Regarding the long term: The market NEVER said they wouldn't move to the library. False info.
To all who are concerned about negative impacts on parking that the Tuesday market might brink, I say: buck up! The Farmers Market is a friendly neighbor - and walking an extra couple paces wouldn't hurt your health anyway. I hope you'll take advantage of the privilege of having fresh healthy food available in your Food Desert location this year. It IS only a one year agreement.
I do agree with Riling on one point though: It is unfortunate this decision-making process dragged on so long that there was pressure to make a decision fast. However, as was noted in a previous editorial on this subject, the City Commissioners DID do their best work that evening. They very thoughtfully considered all angles and had a thorough discussion of the subject before unanimously determining that the case for moving Tuesday's market to downtown was a strong one, and the right one to support.

March 12, 2013 at 6:46 a.m. ( | suggest removal )

Farmers' Market struggling to find downtown home for Tuesday market

It costs more money to advertise and manage two sites and have restroom and hand-washing facilities at two sites. Customer convenience is another major factor for the argument to put the weekday market where the Saturday market is. People on Mass are more likely to walk a block to market, than two blocks or more. The City Commission made the right choice last night, to help strengthen the Lawrence Farmers Market. The Farmers Market is an economic engine in this town.

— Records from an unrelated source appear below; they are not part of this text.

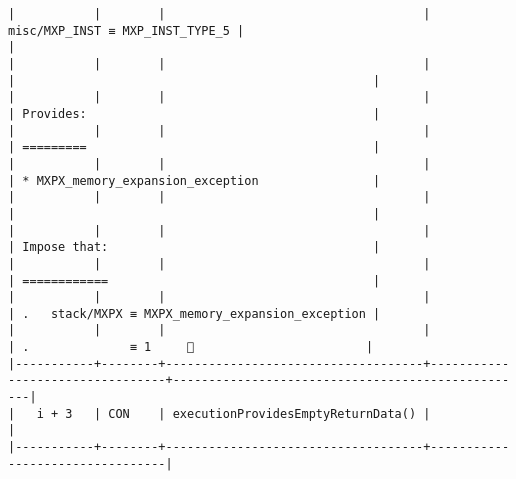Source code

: \documentclass[varwidth=\maxdimen,margin=0.5cm,multi={verbatim}]{standalone}
\begin{document}
\begin{verbatim}
|           |        |                                    | misc/MXP_INST ≡ MXP_INST_TYPE_5 |                                                  |
|           |        |                                    |                                 |                                                  |
|           |        |                                    |                                 | Provides:                                        |
|           |        |                                    |                                 | =========                                        |
|           |        |                                    |                                 | * MXPX_memory_expansion_exception                |
|           |        |                                    |                                 |                                                  |
|           |        |                                    |                                 | Impose that:                                     |
|           |        |                                    |                                 | ============                                     |
|           |        |                                    |                                 | .   stack/MXPX ≡ MXPX_memory_expansion_exception |
|           |        |                                    |                                 | .              ≡ 1     👋                        |
|-----------+--------+------------------------------------+---------------------------------+--------------------------------------------------|
|   i + 3   | CON    | executionProvidesEmptyReturnData() |                                 |
|-----------+--------+------------------------------------+---------------------------------|


\end{verbatim}
\end{document}
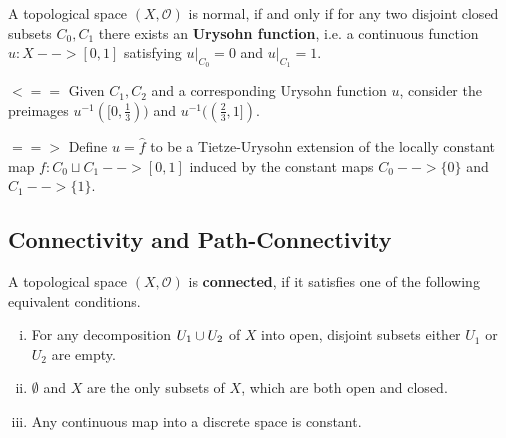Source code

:\begin{corollary}
	A topological space $(X,\mathcal{O})$ is normal, if and only if for any two disjoint closed subsets $C_0,C_1$ there exists an \textbf{Urysohn function}, i.e. a continuous function $u:X --> [0,1]$ satisfying $u\vert_{C_0} = 0$ and $u\vert_{C_1} = 1$.
\end{corollary}
\begin{sketch}
	$<==$ Given $C_1,C_2$ and a corresponding Urysohn function $u$, consider the preimages $u^{-1}([0,\frac{1}{3}))$ and $u^{-1}((\frac{2}{3},1])$.

	$==>$ Define $u = \widehat{f}$ to be a Tietze-Urysohn extension of the locally constant map $f:C_0 \sqcup C_1 --> [0,1]$ induced by the constant maps $C_0 --> \{0\}$ and $C_1 --> \{1\}$.
\end{sketch}





\newpage
\subsection{Connectivity and Path-Connectivity}

\begin{definition}
	A topological space $(X, \mathcal{O})$ is \textbf{connected}, if it satisfies one of the following equivalent conditions.
	\begin{enumerate}[(i)]
		\item{
			For any decomposition $U_1 \cup U_2$ of $X$ into open,  disjoint subsets either $U_1$ or $U_2$ are empty.
		}
		\item{
			$\emptyset$ and $X$ are the only subsets of $X$, which are both open and closed.
		}
		\item{
			Any continuous map into a discrete space is constant.
		}
	\end{enumerate}
\end{definition}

They've been in business for 37 years and have done great things for our community (fiscally, nutritionally, agriculturally, socially, culturally). The least we can do is offer them 18 spaces, 3 afternoon hours a week, 25 non-winter weeks of the year. For anyone following actual statistics, on its busiest day that lot usually has a MINIMUM 25, but usually more than 35 spaces OPEN on any given day (accounting for all those long term parkers, who use up the rest of the 120+ spaces). I doubt anyone will struggle with parking at all, and if by chance they do have to park a space further to the East then they'll still have two major health benefits coming their way: 1) access to fresh, local foods and 2) the chance to walk a few more paces and improve their cardiovascular well-being. Lets face it people, we are an obese nation, nearly 1/3 of Kansas are obese and chronic diseases related to lack of healthy diet and exercise abound. If you STILL don't want to walk 10 feet further from your car to your desk chair, why don't you carpool?
I can't believe people are so scared to lose parking that they would be blinded to the innumerable benefits this decision brings. I hope they visit the market this year, get to know its vendors, and thank them for being the good neighbors that they are.

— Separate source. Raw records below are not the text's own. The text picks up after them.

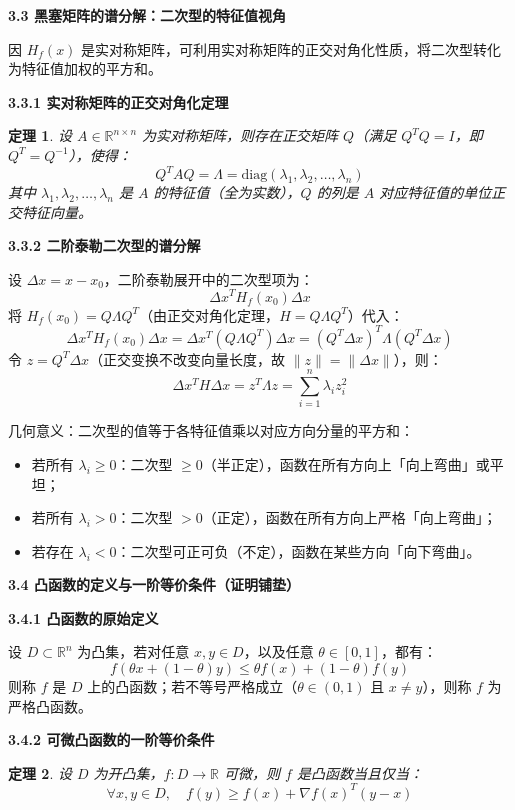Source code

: \documentclass[10pt]{article}
\numberwithin{equation}{section}
\theoremstyle{plain}
\newtheorem{theorem}{定理}[section]
\theoremstyle{definition}
\theoremstyle{remark}
\newcommand{\R}{\mathbb{R}}
\newcommand{\norm}[1]{\lVert #1 \rVert}
\begin{document}
\textbf{3.3 黑塞矩阵的谱分解：二次型的特征值视角}

因 $H_f(x)$ 是实对称矩阵，可利用实对称矩阵的正交对角化性质，将二次型转化为特征值加权的平方和。

\textbf{3.3.1 实对称矩阵的正交对角化定理}

\begin{theorem}
	设 $A\in\R^{n\times n}$ 为实对称矩阵，则存在正交矩阵 $Q$（满足 $Q^TQ=I$，即 $Q^T=Q^{-1}$），使得：
	\[Q^TAQ=\Lambda=\text{diag}(\lambda_1,\lambda_2,\ldots,\lambda_n)\]
	其中 $\lambda_1,\lambda_2,\ldots,\lambda_n$ 是 $A$ 的特征值（全为实数），$Q$ 的列是 $A$ 对应特征值的单位正交特征向量。
\end{theorem}

\textbf{3.3.2 二阶泰勒二次型的谱分解}

设 $\Delta x=x-x_0$，二阶泰勒展开中的二次型项为：
\[\Delta x^TH_f(x_0)\Delta x\]
将 $H_f(x_0)=Q\Lambda Q^T$（由正交对角化定理，$H=Q\Lambda Q^T$）代入：
\[\Delta x^TH_f(x_0)\Delta x=\Delta x^T(Q\Lambda Q^T)\Delta x=(Q^T\Delta x)^T\Lambda(Q^T\Delta x)\]
令 $z=Q^T\Delta x$（正交变换不改变向量长度，故 $\norm{z}=\norm{\Delta x}$），则：
\[\Delta x^TH\Delta x=z^T\Lambda z=\sum_{i=1}^n\lambda_i z_i^2\]

几何意义：二次型的值等于各特征值乘以对应方向分量的平方和：
\begin{itemize}
	\item 若所有 $\lambda_i\geq 0$：二次型 $\geq 0$（半正定），函数在所有方向上「向上弯曲」或平坦；
	\item 若所有 $\lambda_i>0$：二次型 $> 0$（正定），函数在所有方向上严格「向上弯曲」；
	\item 若存在 $\lambda_i<0$：二次型可正可负（不定），函数在某些方向「向下弯曲」。
\end{itemize}

\textbf{3.4 凸函数的定义与一阶等价条件（证明铺垫）}

\textbf{3.4.1 凸函数的原始定义}

设 $D\subset\R^n$ 为凸集，若对任意 $x,y\in D$，以及任意 $\theta\in[0,1]$，都有：
\[f(\theta x+(1-\theta)y)\leq\theta f(x)+(1-\theta)f(y)\]
则称 $f$ 是 $D$ 上的凸函数；若不等号严格成立（$\theta\in(0,1)$ 且 $x\neq y$），则称 $f$ 为严格凸函数。

\textbf{3.4.2 可微凸函数的一阶等价条件}

\begin{theorem}
	设 $D$ 为开凸集，$f:D\to\R$ 可微，则 $f$ 是凸函数当且仅当：
	\[\forall x,y\in D,\quad f(y)\geq f(x)+\nabla f(x)^T(y-x)\]
\end{theorem}
\end{document}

Horray for the market for clearly articulating their need for a 'cohesive identity', in order to make most efficient use of their resources. Their budget comes straight from vendor fees. Farmer vendors will have a hard enough time responding to drought this year. Farmers don't need increased stall fees to compensate for managing and promoting a new market site. That would sink the market.
Kudos to all those who actually followed this issue closely and showed up at City Hall to listen to the proposal from the Farmers Market staff and vendors themselves. High fives to those who voiced their support, or stood in solidarity. Lawrence's downtown is stronger for it.